# "Red Flint" aquarium sand



## ramireziguy (Apr 30, 2008)

Does anybody know where to buy red flint aquarium sand http://www.redflint.com/? I checked amazon dot com and other online stores but no luck finding it. Does any LFS in the greater Boston, MA area have it?


----------



## Narwhal72 (Sep 26, 2006)

I think you are out of luck in your area.

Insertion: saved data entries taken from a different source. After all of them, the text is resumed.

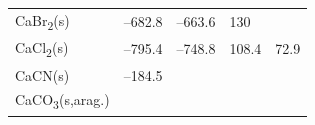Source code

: \documentclass[
  9pt,
]{extbook}
\theoremstyle{definition}
\theoremstyle{definition}
\theoremstyle{definition}
\theoremstyle{remark}
\begin{document}
\begin{longtable}[]{@{}lllll@{}}
\begin{minipage}[t]{0.10\columnwidth}
CaBr\textsubscript{2}(s)\strut
\end{minipage} & \begin{minipage}[t]{0.19\columnwidth}\raggedright
--682.8\strut
\end{minipage} & \begin{minipage}[t]{0.20\columnwidth}\raggedright
--663.6\strut
\end{minipage} & \begin{minipage}[t]{0.18\columnwidth}\raggedright
130\strut
\end{minipage} & \begin{minipage}[t]{0.18\columnwidth}\raggedright
\strut
\end{minipage}\tabularnewline
\begin{minipage}[t]{0.10\columnwidth}\raggedright
CaCl\textsubscript{2}(s)\strut
\end{minipage} & \begin{minipage}[t]{0.19\columnwidth}\raggedright
--795.4\strut
\end{minipage} & \begin{minipage}[t]{0.20\columnwidth}\raggedright
--748.8\strut
\end{minipage} & \begin{minipage}[t]{0.18\columnwidth}\raggedright
108.4\strut
\end{minipage} & \begin{minipage}[t]{0.18\columnwidth}\raggedright
72.9\strut
\end{minipage}\tabularnewline
\begin{minipage}[t]{0.10\columnwidth}\raggedright
CaCN(s)\strut
\end{minipage} & \begin{minipage}[t]{0.19\columnwidth}\raggedright
--184.5\strut
\end{minipage} & \begin{minipage}[t]{0.20\columnwidth}\raggedright
\strut
\end{minipage} & \begin{minipage}[t]{0.18\columnwidth}\raggedright
\strut
\end{minipage} & \begin{minipage}[t]{0.18\columnwidth}\raggedright
\strut
\end{minipage}\tabularnewline
\begin{minipage}[t]{0.10\columnwidth}\raggedright
CaCO\textsubscript{3}(s,arag.)\strut
\end{minipage} & \begin{minipage}[t]{0.19\columnwidth}\raggedright

\end{minipage}
\end{longtable}
\end{document}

Red flint is a mined aggregate sold mainly as landscaping and filtration material in the upper midwest. It's popular as aquarium gravel and is sold in just about every fish store in WI, MN, MI, and IL but it's too expensive and too small of a market to ship cross country so you can't find it on the east or west coasts.

Andy


----------



## ramireziguy (Apr 30, 2008)

Thanks for the reply and info.

Will aquarium sand (.45 - 55 mm) be too fine granularity wise and will cause problems with my canister filters?

Thanks,


----------



## ramireziguy (Apr 30, 2008)

Just got off the phone with a distributor and they are going to sending me a sample of the various sizes of the aquarium sand. This way I don't have to worry if the sand I select will be too small and chew up the impeller on my canister filter.


----------



## Narwhal72 (Sep 26, 2006)

I use it in my tanks all the time without problem. One thing is that it does have small pieces of iron ore in it which will cling to magnetic impellers. Not really ideal for powerheads or some HOB filters but not really much of a problem with canisters.

It is also very sharp and not good for corydoras in case you have any.

Andy


----------



## BillD (May 17, 2005)

The Red Flint aquarium sand is the same grit size as their PFS. Most likely the same product in a different bag. I lucked into two bags of their 1/8" gravel a number of years ago. I really like the colour.


----------